Che dire del libro? Sarò di parte, ma tra i paragrafi scritti da Corona e quelli scritti da Righetto si scava un fossato. Talvolta alquanto profondo. Il primo sa raggiungere, con poche parole scolpite, il cuore del lettore: memorie, aneddoti, animali e persone formano un carosello di immagini che rimane vivido nella memoria. Il secondo, purtroppo, compila una lista di sentenze piuttosto moralistiche e fredde. Anzi, spesso abbastanza scontate e trite. Perfino le "voci" più intime diventano resoconti letterari senza grande com-passione. Un vero peccato.

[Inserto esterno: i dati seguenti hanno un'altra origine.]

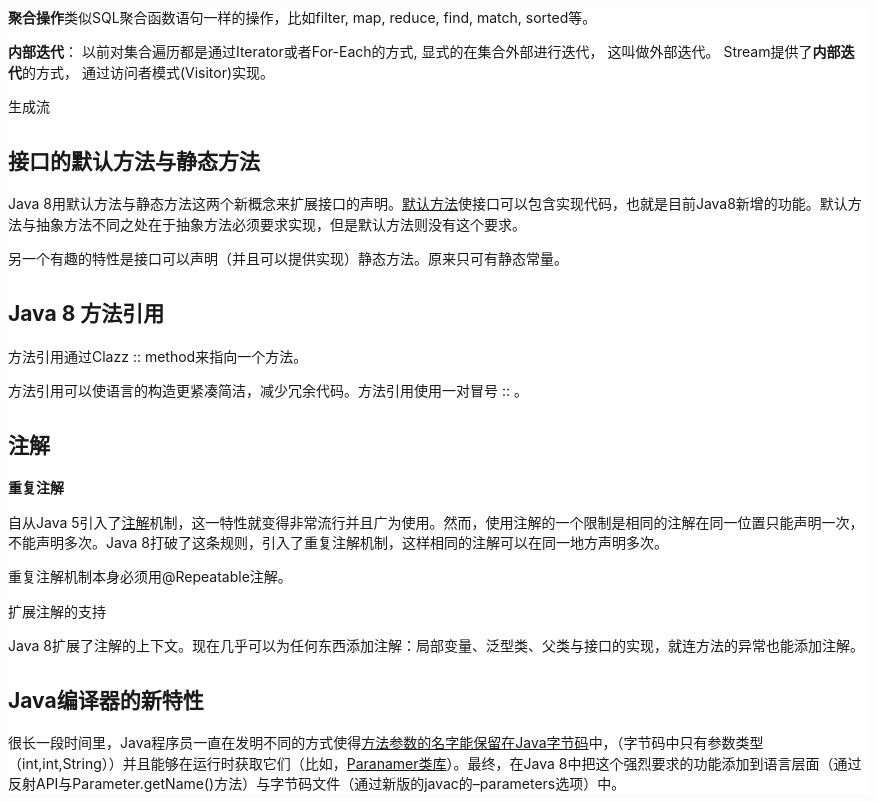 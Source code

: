 **聚合操作**类似SQL聚合函数语句一样的操作，比如filter, map, reduce, find, match, sorted等。

**内部迭代**： 以前对集合遍历都是通过Iterator或者For-Each的方式, 显式的在集合外部进行迭代， 这叫做外部迭代。 Stream提供了**内部迭代**的方式， 通过访问者模式(Visitor)实现。

生成流

 

## 接口的默认方法与静态方法

Java 8用默认方法与静态方法这两个新概念来扩展接口的声明。[默认方法](http://www.javacodegeeks.com/2014/04/java-8-default-methods-what-can-and-can-not-do.html)使接口可以包含实现代码，也就是目前Java8新增的功能。默认方法与抽象方法不同之处在于抽象方法必须要求实现，但是默认方法则没有这个要求。

另一个有趣的特性是接口可以声明（并且可以提供实现）静态方法。原来只可有静态常量。

 

## Java 8 方法引用

方法引用通过Clazz :: method来指向一个方法。

方法引用可以使语言的构造更紧凑简洁，减少冗余代码。方法引用使用一对冒号 :: 。

 

## 注解

**重复注解**

自从Java 5引入了[注解](http://www.javacodegeeks.com/2012/08/java-annotations-explored-explained.html)机制，这一特性就变得非常流行并且广为使用。然而，使用注解的一个限制是相同的注解在同一位置只能声明一次，不能声明多次。Java 8打破了这条规则，引入了重复注解机制，这样相同的注解可以在同一地方声明多次。

重复注解机制本身必须用@Repeatable注解。

 

扩展注解的支持

Java 8扩展了注解的上下文。现在几乎可以为任何东西添加注解：局部变量、泛型类、父类与接口的实现，就连方法的异常也能添加注解。

 

 

## Java编译器的新特性

很长一段时间里，Java程序员一直在发明不同的方式使得[方法参数的名字能保留在Java字节码](http://www.javacodegeeks.com/2014/04/constructormethod-parameters-metadata-available-via-reflection-in-jdk-8.html)中，（字节码中只有参数类型（int,int,String））并且能够在运行时获取它们（比如，[Paranamer类库](https://github.com/paul-hammant/paranamer)）。最终，在Java 8中把这个强烈要求的功能添加到语言层面（通过反射API与Parameter.getName()方法）与字节码文件（通过新版的javac的–parameters选项）中。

Una delle voci più delicate e commoventi è quella dedicata al piccolo cane di Mauro Corona, che per diciassette anni ha tenuto compagnia alla famiglia dell'alpinista. Ma è anche l'occasione per riconoscere la purezza dell'amore di un animale, che sa dimenticare l'insulto e l'umiliante pedata. L'uomo, dall'alto della sua inteligenza, dovrebbe contenere gli istinti bassi e violenti. Quando non lo fa, è l'animale ad insegnargli come si comunica affetto senza condizione. Una lezione che Corona dice di aver imparato, ed anche noi lettori.

Un libro con esiti altalenanti, che non resterà fra i migliori dei due montanari-scrittori.